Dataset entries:
[Start of section]

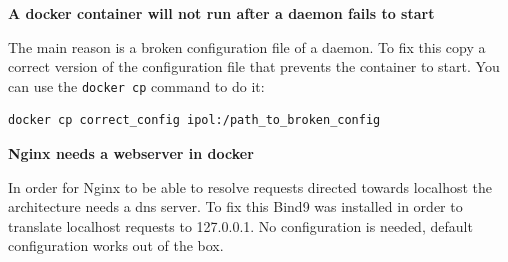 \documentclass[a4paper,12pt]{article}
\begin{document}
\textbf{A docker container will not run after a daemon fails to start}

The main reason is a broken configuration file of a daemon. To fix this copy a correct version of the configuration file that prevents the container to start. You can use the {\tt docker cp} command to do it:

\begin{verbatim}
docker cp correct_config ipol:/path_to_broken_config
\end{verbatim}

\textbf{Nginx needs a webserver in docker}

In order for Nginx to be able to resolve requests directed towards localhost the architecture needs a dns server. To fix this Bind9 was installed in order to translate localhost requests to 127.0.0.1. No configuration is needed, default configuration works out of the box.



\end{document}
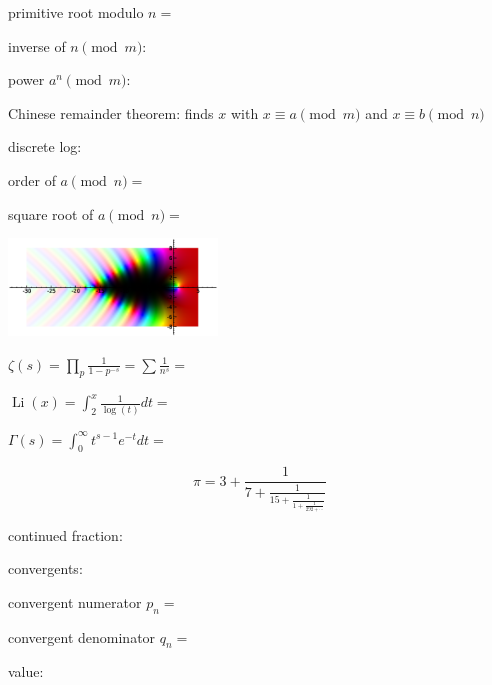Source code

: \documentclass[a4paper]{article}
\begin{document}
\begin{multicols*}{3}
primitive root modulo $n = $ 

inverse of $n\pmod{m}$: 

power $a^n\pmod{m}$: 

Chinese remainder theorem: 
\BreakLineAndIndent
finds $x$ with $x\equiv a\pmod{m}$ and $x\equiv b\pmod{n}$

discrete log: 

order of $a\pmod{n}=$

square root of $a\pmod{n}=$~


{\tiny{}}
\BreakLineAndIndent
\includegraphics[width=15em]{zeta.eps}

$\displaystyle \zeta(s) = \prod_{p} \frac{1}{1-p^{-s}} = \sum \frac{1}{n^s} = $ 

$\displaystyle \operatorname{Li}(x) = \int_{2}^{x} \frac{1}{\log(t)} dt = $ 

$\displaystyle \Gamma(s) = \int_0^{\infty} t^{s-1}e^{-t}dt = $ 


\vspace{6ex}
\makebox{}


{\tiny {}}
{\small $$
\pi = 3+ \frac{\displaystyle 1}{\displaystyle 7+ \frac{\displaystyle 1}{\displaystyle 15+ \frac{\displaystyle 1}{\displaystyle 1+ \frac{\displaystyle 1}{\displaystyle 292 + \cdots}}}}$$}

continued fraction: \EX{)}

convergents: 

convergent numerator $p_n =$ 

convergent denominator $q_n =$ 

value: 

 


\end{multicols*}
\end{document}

[End of section]

What to produce:
Pictures aside, retype the entries above exactly as they are.

Written solution:
 \documentclass[a4paper,12pt]{article}
\begin{document}
\textbf{A docker container will not run after a daemon fails to start}

The main reason is a broken configuration file of a daemon. To fix this copy a correct version of the configuration file that prevents the container to start. You can use the {\tt docker cp} command to do it:

\begin{verbatim}
docker cp correct_config ipol:/path_to_broken_config
\end{verbatim}

\textbf{Nginx needs a webserver in docker}

In order for Nginx to be able to resolve requests directed towards localhost the architecture needs a dns server. To fix this Bind9 was installed in order to translate localhost requests to 127.0.0.1. No configuration is needed, default configuration works out of the box.



\end{document}
Source code

: \documentclass[a4paper]{article}
\begin{document}
\begin{multicols*}{3}
primitive root modulo $n = $ 

inverse of $n\pmod{m}$: 

power $a^n\pmod{m}$: 

Chinese remainder theorem: 
\BreakLineAndIndent
finds $x$ with $x\equiv a\pmod{m}$ and $x\equiv b\pmod{n}$

discrete log: 

order of $a\pmod{n}=$

square root of $a\pmod{n}=$~


{\tiny{}}
\BreakLineAndIndent
\includegraphics[width=15em]{zeta.eps}

$\displaystyle \zeta(s) = \prod_{p} \frac{1}{1-p^{-s}} = \sum \frac{1}{n^s} = $ 

$\displaystyle \operatorname{Li}(x) = \int_{2}^{x} \frac{1}{\log(t)} dt = $ 

$\displaystyle \Gamma(s) = \int_0^{\infty} t^{s-1}e^{-t}dt = $ 


\vspace{6ex}
\makebox{}


{\tiny {}}
{\small $$
\pi = 3+ \frac{\displaystyle 1}{\displaystyle 7+ \frac{\displaystyle 1}{\displaystyle 15+ \frac{\displaystyle 1}{\displaystyle 1+ \frac{\displaystyle 1}{\displaystyle 292 + \cdots}}}}$$}

continued fraction: \EX{)}

convergents: 

convergent numerator $p_n =$ 

convergent denominator $q_n =$ 

value: 

 


\end{multicols*}
\end{document}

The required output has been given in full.